Love and alcohol: Romantic relationships can influence genetic predispositions for alcohol problems

A green bottle and a glass half-full of red wine sit in the foreground. In the background, a woman is looking out a window.
VCU professor Jessica Salvatore's research includes investigations into the genetic and environmental factors that influence alcohol use disorder and divorce. (Getty Images)

How do the people we love shape our drinking? Researchers know that genetic and environmental factors influence alcohol outcomes such as abuse or dependence. However, romantic relationships can alter the impact of those genetic influences.

“Romantic relationships are known to be important correlates of alcohol problems,” said Jessica Salvatore, Ph.D., an assistant professor in the Department of Psychology in the College of Humanities and Sciences at Virginia Commonwealth University.

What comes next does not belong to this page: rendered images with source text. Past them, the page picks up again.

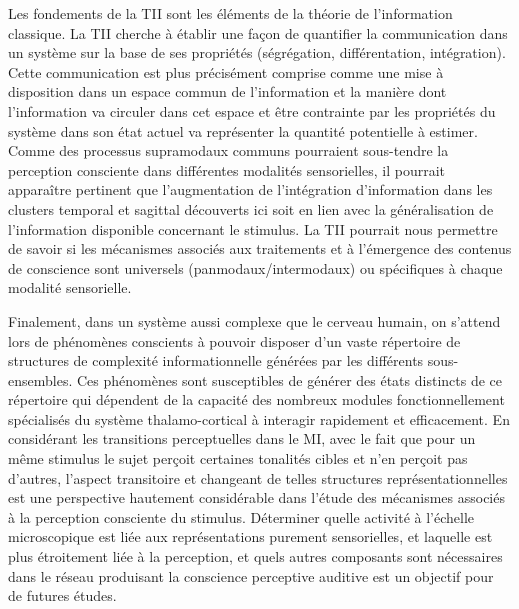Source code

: Les fondements de la TII sont les éléments de la théorie de l'information classique. 
La TII cherche à établir une façon de quantifier la communication dans un système sur la base de ses propriétés (ségrégation, différentation, intégration). 
Cette communication est plus précisément comprise comme une mise à disposition dans un espace commun de l'information et la manière dont l'information va circuler dans cet espace et être contrainte par les propriétés du système dans son état actuel va représenter la quantité potentielle à estimer. 
Comme des processus supramodaux communs pourraient sous-tendre la perception consciente dans différentes modalités sensorielles, il pourrait apparaître pertinent que l'augmentation de l'intégration d'information dans les clusters temporal et sagittal découverts ici soit en lien avec la généralisation de l'information disponible concernant le stimulus.
La TII pourrait nous permettre de savoir si les mécanismes associés aux traitements et à l'émergence des contenus de conscience sont universels (panmodaux/intermodaux) ou spécifiques à chaque modalité sensorielle. 

Finalement, dans un système aussi complexe que le cerveau humain, on s'attend lors de phénomènes conscients à pouvoir disposer d'un vaste répertoire de structures de complexité informationnelle générées par les différents sous-ensembles. 
Ces phénomènes sont susceptibles de générer des états distincts de ce répertoire qui dépendent de la capacité des nombreux modules fonctionnellement spécialisés du système thalamo-cortical à interagir rapidement et efficacement. 
En considérant les transitions perceptuelles dans le MI, avec le fait que pour un même stimulus le sujet perçoit certaines tonalités cibles et n'en perçoit pas d'autres, l'aspect transitoire et changeant de telles structures représentationnelles est une perspective hautement considérable dans l'étude des mécanismes associés à la perception consciente du stimulus. 
Déterminer quelle activité à l'échelle microscopique est liée aux représentations purement sensorielles, et laquelle est plus étroitement liée à la perception, et quels autres composants sont nécessaires dans le réseau produisant la conscience perceptive auditive est un objectif pour de futures études.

“People who are genetically predisposed to alcohol problems tend to select into or create romantic relationship environments that in turn increase their risk of developing significant alcohol problems,” she said. “However, genes are not destiny. Just because someone has a genetic predisposition for alcohol problems does not mean that they are destined to drink to excess. Genetics interact with the environment. And the environment — including whether and with whom one is romantically involved — plays an influential role. In fact, those who are genetically predisposed to alcohol problems actually benefit the most from involvement in a romantic relationship with a partner without an alcohol problem.”

Portrait of Jessica Salvatore, Ph.D.
Salvatore, Ph.D., will discuss her work June 26 at the scientific meeting of the Research Society on Alcoholism in Minneapolis.

Salvatore, a developmental psychologist by training, has long been interested in the idea that positive romantic relationship experiences can serve as turning points in individuals’ lives. Her research has found that children of problem drinkers are more likely to marry someone with a drinking problem and also includes investigations into the genetic and environmental factors that influence alcohol use disorder and divorce. She will discuss her work June 26 at the scientific meeting of the Research Society on Alcoholism in Minneapolis.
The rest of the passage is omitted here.